• [EXERCISE]: The entries below are to be given back exactly, with images excluded.

------------------------------------

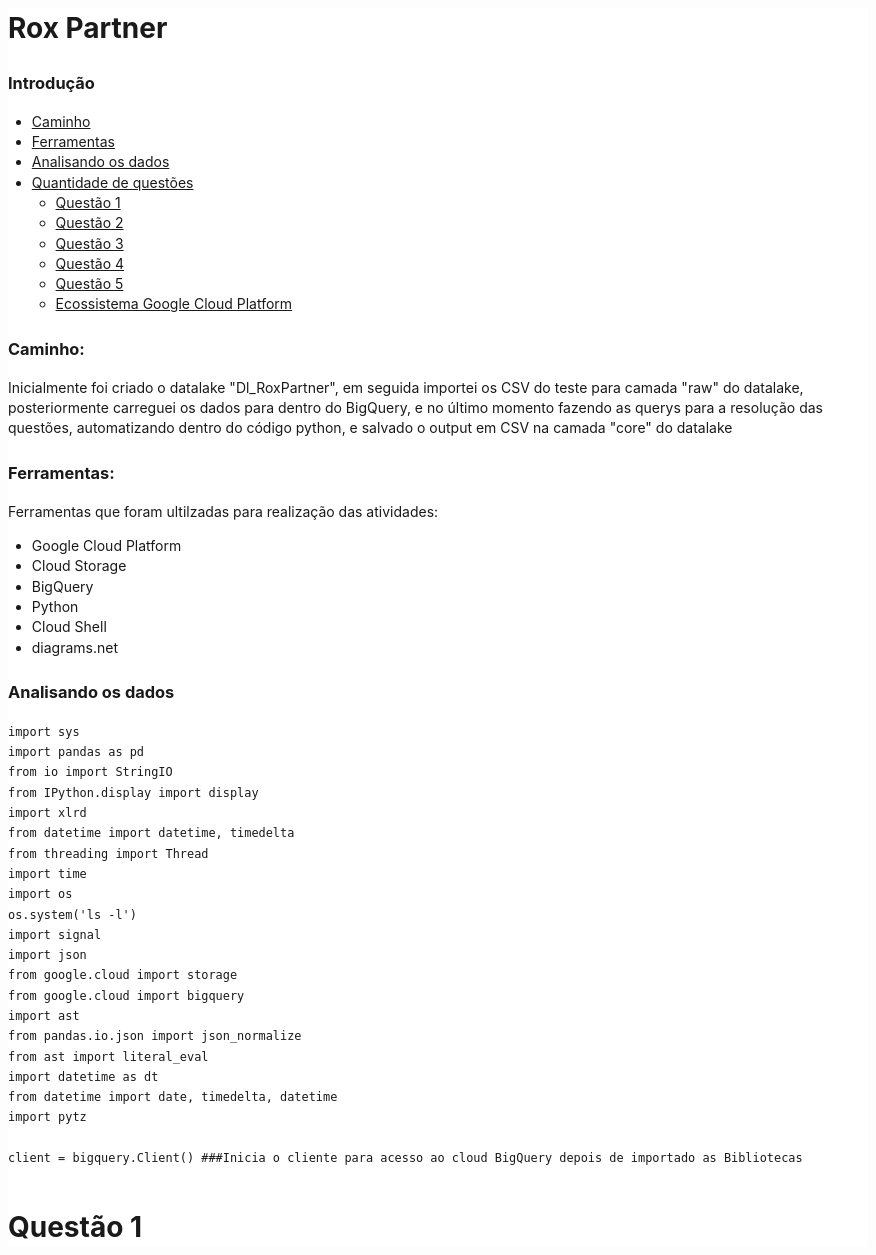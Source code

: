 # Rox Partner
### Introdução 


  * [Caminho](#caminho)
  * [Ferramentas](#ferramentas)
  * [Analisando os dados](#Analisando-os-dados)
  * [Quantidade de questões](#Quantidade-de-questões) 
    * [Questão 1](#Questão-1)
    * [Questão 2](#Questão-2)
    * [Questão 3](#Questão-3)
    * [Questão 4](#Questão-4)
    * [Questão 5](#Questão-5)
    * [Ecossistema Google Cloud Platform](#Ecossistema-Google-Cloud-Platform)

### Caminho:
Inicialmente foi criado o datalake "Dl_RoxPartner", em seguida importei os CSV do teste para camada "raw" do datalake, posteriormente carreguei os dados para dentro do BigQuery, e no último momento fazendo as querys para a resolução das questões, automatizando dentro do código python, e salvado o output em CSV na camada "core" do datalake 


### Ferramentas:

Ferramentas que foram ultilzadas para realização das atividades:

- Google Cloud Platform
- Cloud Storage 
- BigQuery
- Python
- Cloud Shell
- diagrams.net

### Analisando os dados
```# -*- coding:utf-8 -*-
import sys
import pandas as pd
from io import StringIO
from IPython.display import display
import xlrd
from datetime import datetime, timedelta
from threading import Thread
import time
import os
os.system('ls -l')
import signal
import json
from google.cloud import storage
from google.cloud import bigquery
import ast
from pandas.io.json import json_normalize
from ast import literal_eval
import datetime as dt
from datetime import date, timedelta, datetime
import pytz

client = bigquery.Client() ###Inicia o cliente para acesso ao cloud BigQuery depois de importado as Bibliotecas
```
# Questão 1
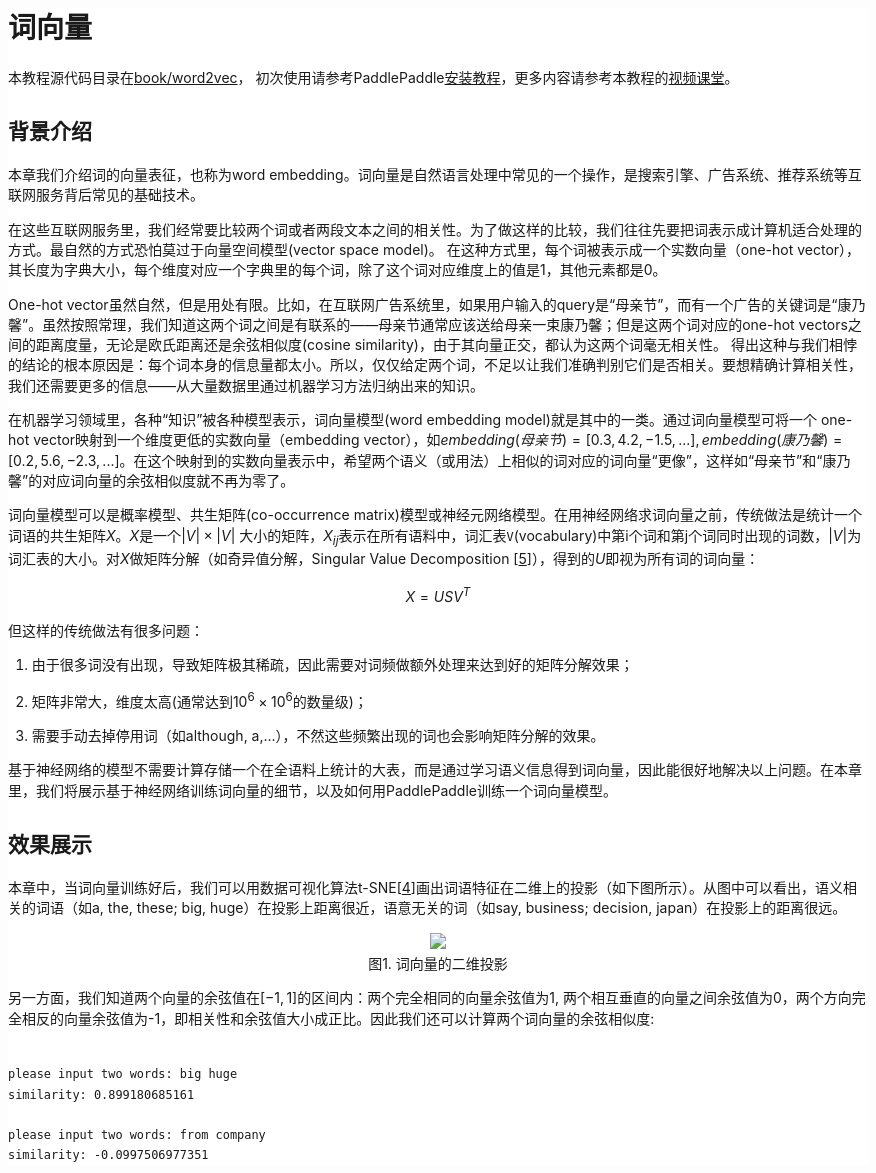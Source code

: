 # 词向量

本教程源代码目录在[book/word2vec](https://github.com/PaddlePaddle/book/tree/develop/04.word2vec)， 初次使用请参考PaddlePaddle[安装教程](https://github.com/PaddlePaddle/book/blob/develop/README.cn.md#运行这本书)，更多内容请参考本教程的[视频课堂](http://bit.baidu.com/course/detail/id/175.html)。

## 背景介绍

本章我们介绍词的向量表征，也称为word embedding。词向量是自然语言处理中常见的一个操作，是搜索引擎、广告系统、推荐系统等互联网服务背后常见的基础技术。

在这些互联网服务里，我们经常要比较两个词或者两段文本之间的相关性。为了做这样的比较，我们往往先要把词表示成计算机适合处理的方式。最自然的方式恐怕莫过于向量空间模型(vector space model)。
在这种方式里，每个词被表示成一个实数向量（one-hot vector），其长度为字典大小，每个维度对应一个字典里的每个词，除了这个词对应维度上的值是1，其他元素都是0。

One-hot vector虽然自然，但是用处有限。比如，在互联网广告系统里，如果用户输入的query是“母亲节”，而有一个广告的关键词是“康乃馨”。虽然按照常理，我们知道这两个词之间是有联系的——母亲节通常应该送给母亲一束康乃馨；但是这两个词对应的one-hot vectors之间的距离度量，无论是欧氏距离还是余弦相似度(cosine similarity)，由于其向量正交，都认为这两个词毫无相关性。 得出这种与我们相悖的结论的根本原因是：每个词本身的信息量都太小。所以，仅仅给定两个词，不足以让我们准确判别它们是否相关。要想精确计算相关性，我们还需要更多的信息——从大量数据里通过机器学习方法归纳出来的知识。

在机器学习领域里，各种“知识”被各种模型表示，词向量模型(word embedding model)就是其中的一类。通过词向量模型可将一个 one-hot vector映射到一个维度更低的实数向量（embedding vector），如$embedding(母亲节) = [0.3, 4.2, -1.5, ...], embedding(康乃馨) = [0.2, 5.6, -2.3, ...]$。在这个映射到的实数向量表示中，希望两个语义（或用法）上相似的词对应的词向量“更像”，这样如“母亲节”和“康乃馨”的对应词向量的余弦相似度就不再为零了。

词向量模型可以是概率模型、共生矩阵(co-occurrence matrix)模型或神经元网络模型。在用神经网络求词向量之前，传统做法是统计一个词语的共生矩阵$X$。$X$是一个$|V| \times |V|$ 大小的矩阵，$X_{ij}$表示在所有语料中，词汇表`V`(vocabulary)中第i个词和第j个词同时出现的词数，$|V|$为词汇表的大小。对$X$做矩阵分解（如奇异值分解，Singular Value Decomposition \[[5](#参考文献)\]），得到的$U$即视为所有词的词向量：

$$X = USV^T$$

但这样的传统做法有很多问题：

1) 由于很多词没有出现，导致矩阵极其稀疏，因此需要对词频做额外处理来达到好的矩阵分解效果；

2) 矩阵非常大，维度太高(通常达到$10^6 \times 10^6$的数量级)；

3) 需要手动去掉停用词（如although, a,...），不然这些频繁出现的词也会影响矩阵分解的效果。

基于神经网络的模型不需要计算存储一个在全语料上统计的大表，而是通过学习语义信息得到词向量，因此能很好地解决以上问题。在本章里，我们将展示基于神经网络训练词向量的细节，以及如何用PaddlePaddle训练一个词向量模型。


## 效果展示

本章中，当词向量训练好后，我们可以用数据可视化算法t-SNE\[[4](#参考文献)\]画出词语特征在二维上的投影（如下图所示）。从图中可以看出，语义相关的词语（如a, the, these; big, huge）在投影上距离很近，语意无关的词（如say, business; decision, japan）在投影上的距离很远。

<p align="center">
    <img src = "https://github.com/PaddlePaddle/book/blob/develop/04.word2vec/image/2d_similarity.png?raw=true" width=400><br/>
    图1. 词向量的二维投影
</p>

另一方面，我们知道两个向量的余弦值在$[-1,1]$的区间内：两个完全相同的向量余弦值为1, 两个相互垂直的向量之间余弦值为0，两个方向完全相反的向量余弦值为-1，即相关性和余弦值大小成正比。因此我们还可以计算两个词向量的余弦相似度:

```

please input two words: big huge
similarity: 0.899180685161

please input two words: from company
similarity: -0.0997506977351

```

------------------------------------

• [EXERCISE OUTPUT]:
Source code

: # Rox Partner
### Introdução 


  * [Caminho](#caminho)
  * [Ferramentas](#ferramentas)
  * [Analisando os dados](#Analisando-os-dados)
  * [Quantidade de questões](#Quantidade-de-questões) 
    * [Questão 1](#Questão-1)
    * [Questão 2](#Questão-2)
    * [Questão 3](#Questão-3)
    * [Questão 4](#Questão-4)
    * [Questão 5](#Questão-5)
    * [Ecossistema Google Cloud Platform](#Ecossistema-Google-Cloud-Platform)

### Caminho:
Inicialmente foi criado o datalake "Dl_RoxPartner", em seguida importei os CSV do teste para camada "raw" do datalake, posteriormente carreguei os dados para dentro do BigQuery, e no último momento fazendo as querys para a resolução das questões, automatizando dentro do código python, e salvado o output em CSV na camada "core" do datalake 


### Ferramentas:

Ferramentas que foram ultilzadas para realização das atividades:

- Google Cloud Platform
- Cloud Storage 
- BigQuery
- Python
- Cloud Shell
- diagrams.net

### Analisando os dados
```# -*- coding:utf-8 -*-
import sys
import pandas as pd
from io import StringIO
from IPython.display import display
import xlrd
from datetime import datetime, timedelta
from threading import Thread
import time
import os
os.system('ls -l')
import signal
import json
from google.cloud import storage
from google.cloud import bigquery
import ast
from pandas.io.json import json_normalize
from ast import literal_eval
import datetime as dt
from datetime import date, timedelta, datetime
import pytz

client = bigquery.Client() ###Inicia o cliente para acesso ao cloud BigQuery depois de importado as Bibliotecas
```
# Questão 1
Source code

: # 词向量

本教程源代码目录在[book/word2vec](https://github.com/PaddlePaddle/book/tree/develop/04.word2vec)， 初次使用请参考PaddlePaddle[安装教程](https://github.com/PaddlePaddle/book/blob/develop/README.cn.md#运行这本书)，更多内容请参考本教程的[视频课堂](http://bit.baidu.com/course/detail/id/175.html)。

## 背景介绍

本章我们介绍词的向量表征，也称为word embedding。词向量是自然语言处理中常见的一个操作，是搜索引擎、广告系统、推荐系统等互联网服务背后常见的基础技术。

在这些互联网服务里，我们经常要比较两个词或者两段文本之间的相关性。为了做这样的比较，我们往往先要把词表示成计算机适合处理的方式。最自然的方式恐怕莫过于向量空间模型(vector space model)。
在这种方式里，每个词被表示成一个实数向量（one-hot vector），其长度为字典大小，每个维度对应一个字典里的每个词，除了这个词对应维度上的值是1，其他元素都是0。

One-hot vector虽然自然，但是用处有限。比如，在互联网广告系统里，如果用户输入的query是“母亲节”，而有一个广告的关键词是“康乃馨”。虽然按照常理，我们知道这两个词之间是有联系的——母亲节通常应该送给母亲一束康乃馨；但是这两个词对应的one-hot vectors之间的距离度量，无论是欧氏距离还是余弦相似度(cosine similarity)，由于其向量正交，都认为这两个词毫无相关性。 得出这种与我们相悖的结论的根本原因是：每个词本身的信息量都太小。所以，仅仅给定两个词，不足以让我们准确判别它们是否相关。要想精确计算相关性，我们还需要更多的信息——从大量数据里通过机器学习方法归纳出来的知识。

在机器学习领域里，各种“知识”被各种模型表示，词向量模型(word embedding model)就是其中的一类。通过词向量模型可将一个 one-hot vector映射到一个维度更低的实数向量（embedding vector），如$embedding(母亲节) = [0.3, 4.2, -1.5, ...], embedding(康乃馨) = [0.2, 5.6, -2.3, ...]$。在这个映射到的实数向量表示中，希望两个语义（或用法）上相似的词对应的词向量“更像”，这样如“母亲节”和“康乃馨”的对应词向量的余弦相似度就不再为零了。

词向量模型可以是概率模型、共生矩阵(co-occurrence matrix)模型或神经元网络模型。在用神经网络求词向量之前，传统做法是统计一个词语的共生矩阵$X$。$X$是一个$|V| \times |V|$ 大小的矩阵，$X_{ij}$表示在所有语料中，词汇表`V`(vocabulary)中第i个词和第j个词同时出现的词数，$|V|$为词汇表的大小。对$X$做矩阵分解（如奇异值分解，Singular Value Decomposition \[[5](#参考文献)\]），得到的$U$即视为所有词的词向量：

$$X = USV^T$$

但这样的传统做法有很多问题：

1) 由于很多词没有出现，导致矩阵极其稀疏，因此需要对词频做额外处理来达到好的矩阵分解效果；

2) 矩阵非常大，维度太高(通常达到$10^6 \times 10^6$的数量级)；

3) 需要手动去掉停用词（如although, a,...），不然这些频繁出现的词也会影响矩阵分解的效果。

基于神经网络的模型不需要计算存储一个在全语料上统计的大表，而是通过学习语义信息得到词向量，因此能很好地解决以上问题。在本章里，我们将展示基于神经网络训练词向量的细节，以及如何用PaddlePaddle训练一个词向量模型。


## 效果展示

本章中，当词向量训练好后，我们可以用数据可视化算法t-SNE\[[4](#参考文献)\]画出词语特征在二维上的投影（如下图所示）。从图中可以看出，语义相关的词语（如a, the, these; big, huge）在投影上距离很近，语意无关的词（如say, business; decision, japan）在投影上的距离很远。

<p align="center">
    <img src = "https://github.com/PaddlePaddle/book/blob/develop/04.word2vec/image/2d_similarity.png?raw=true" width=400><br/>
    图1. 词向量的二维投影
</p>

另一方面，我们知道两个向量的余弦值在$[-1,1]$的区间内：两个完全相同的向量余弦值为1, 两个相互垂直的向量之间余弦值为0，两个方向完全相反的向量余弦值为-1，即相关性和余弦值大小成正比。因此我们还可以计算两个词向量的余弦相似度:

```

please input two words: big huge
similarity: 0.899180685161

please input two words: from company
similarity: -0.0997506977351

```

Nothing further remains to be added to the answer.